Я сворачиваю к южной окраине. Тут, среди респектабельных двухэтажных особняков, я купил себе дом несколько лет назад. Внешне ничего особенного – на первом этаже большая гостиная, отделанная деревом и камнем, она же столовая и кухня. На втором – спальни и кабинет с библиотекой.
Однако была у дома особенность, за которую я заплатил почти вдвое против стандартной цены. Мое жилище построено из камня, включая внутренние стены и перекрытия. Оно очень прочное, а главное – звуконепроницаемое.

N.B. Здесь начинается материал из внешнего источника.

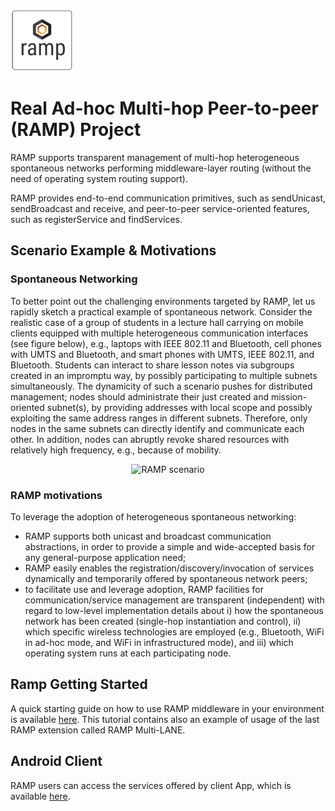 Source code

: ![Alt text](./images/ramp_logo.png?raw=true "RAMP Logo") 
# Real Ad-hoc Multi-hop Peer-to-peer (RAMP) Project 

RAMP supports transparent management of multi-hop heterogeneous spontaneous networks performing middleware-layer routing (without the need of operating system routing support).

RAMP provides end-to-end communication primitives, such as sendUnicast, sendBroadcast and receive, and peer-to-peer service-oriented features, such as registerService and findServices.

## Scenario Example & Motivations

### Spontaneous Networking
To better point out the challenging environments targeted by RAMP, let us rapidly sketch a practical example of spontaneous network. Consider the realistic case of a group of students in a lecture hall carrying on mobile clients equipped with multiple heterogeneous communication interfaces (see figure below), e.g., laptops with IEEE 802.11 and Bluetooth, cell phones with UMTS and Bluetooth, and smart phones with UMTS, IEEE 802.11, and Bluetooth. Students can interact to share lesson notes via subgroups created in an impromptu way, by possibly participating to multiple subnets simultaneously.
The dynamicity of such a scenario pushes for distributed management; nodes should administrate their just created and mission-oriented subnet(s), by providing addresses with local scope and possibly exploiting the same address ranges in different subnets. Therefore, only nodes in the same subnets can directly identify and communicate each other. In addition, nodes can abruptly revoke shared resources with relatively high frequency, e.g., because of mobility.

<p align="center">
  <img src="http://lia.deis.unibo.it/Research/RAMP/images/ramp_scenario.jpg" alt="RAMP scenario"/>
</p>

### RAMP motivations
To leverage the adoption of heterogeneous spontaneous networking:
* RAMP supports both unicast and broadcast communication abstractions, in order to provide a simple and wide-accepted basis for any general-purpose application need;
* RAMP easily enables the registration/discovery/invocation of services dynamically and temporarily offered by spontaneous network peers;
* to facilitate use and leverage adoption, RAMP facilities for communication/service management are transparent (independent) with regard to low-level implementation details about i) how the spontaneous network has been created (single-hop instantiation and control), ii) which specific wireless technologies are employed (e.g., Bluetooth, WiFi in ad-hoc mode, and WiFi in infrastructured mode), and iii) which operating system runs at each participating node.

## Ramp Getting Started
A quick starting guide on how to use RAMP middleware in your environment is available [here](https://github.com/DSG-UniFE/ramp/tree/master/deployment).
This tutorial contains also an example of usage of the last RAMP extension called RAMP Multi-LANE.

## Android Client
RAMP users can access the services offered by client App, which is available [here](https://github.com/DSG-UniFE/ramp-android).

Со стороны открытой террасы с креслом-качалкой – внутренний дворик с бассейном. Высокие акации по периметру закрывают его от любопытных глаз. Очень удобно, если надо прооперировать пациента на дому, что бывает, пусть и не особенно часто. Неподалеку от террасы – гараж.
Вход с террасы ведет не в спальню с веселыми занавесками, а в медицинскую палату. Из нее можно попасть в операционную. За еще одной неприметной дверью в палате скрывается лестница. По ней можно подняться на второй этаж и оказаться в одной из спален. Ничего особенного, но лишняя предосторожность никогда никому еще не мешала.
Я завожу машину в гараж и переношу свою находку прямо на операционный стол. Там первым делом ставлю ей кровоостанавливающую капельницу. Потом аккуратно срезаю платье и под мощным светом лампы оцениваю масштаб повреждений.
У моей новой пациентки идеальный скелет, она прекрасно сложена. Радует то, что кости не повреждены, ссадины и порезы по всему телу – не в счет. Похоже, она собиралась дорого продать свою жизнь, если бы не пистолет у одного из нападавших.
С огнестрелом все гораздо сложнее. При ранениях в живот никогда не знаешь, какой орган зацепило, насколько обильно внутреннее кровотечение. Так что я делаю пострадавшей несколько уколов и готовлюсь оперировать.
2
Черт побери эту бесконечную ночь и всех поганых ублюдков с их стволами! У меня на столе – прекраснейший образчик человеческой породы. Идеальная женщина со вскрытой брюшной полостью и внутренностями, залитыми кровью.
Это только в романах пишут, как храбрый хирург сам себе вырезает аппендикс перед зеркалом. Заставь автора такого дерьмового романа даже не себе сделать операцию, а просто извлечь пулю из живота живого – пока! – человека без помощи ассистентов. Держу пари, он бы упал в обморок.
Я и сам еле стою на ногах от напряжения и усталости. Пот катится градом, в операционной жарко, ведь переохлаждать пациентку с такой кровопотерей нельзя никак. Тут надо зажимать край разорванного сосуда. Там – отодвигать края ткани, чтобы можно было собрать кровь и содержимое поврежденного кишечника. Все – руки кончились.
Кто вытрет пот, заливающий глаза, подаст этот чертов зажим? Меня никто не заменит, не окажет мне помощи. Именно этот девиз помогал мне держаться в самых сложных ситуациях. Я штопал, перекраивал и сшивал наново такие раны и увечья, что впору самому романы писать.
Но я никогда об этом не напишу и никому ничего не скажу. Не просто же так я каждый месяц получаю жалованье, равное годовому доходу хорошего частного специалиста. Именно поэтому друзья зовут меня Мани, а врагов у меня нет.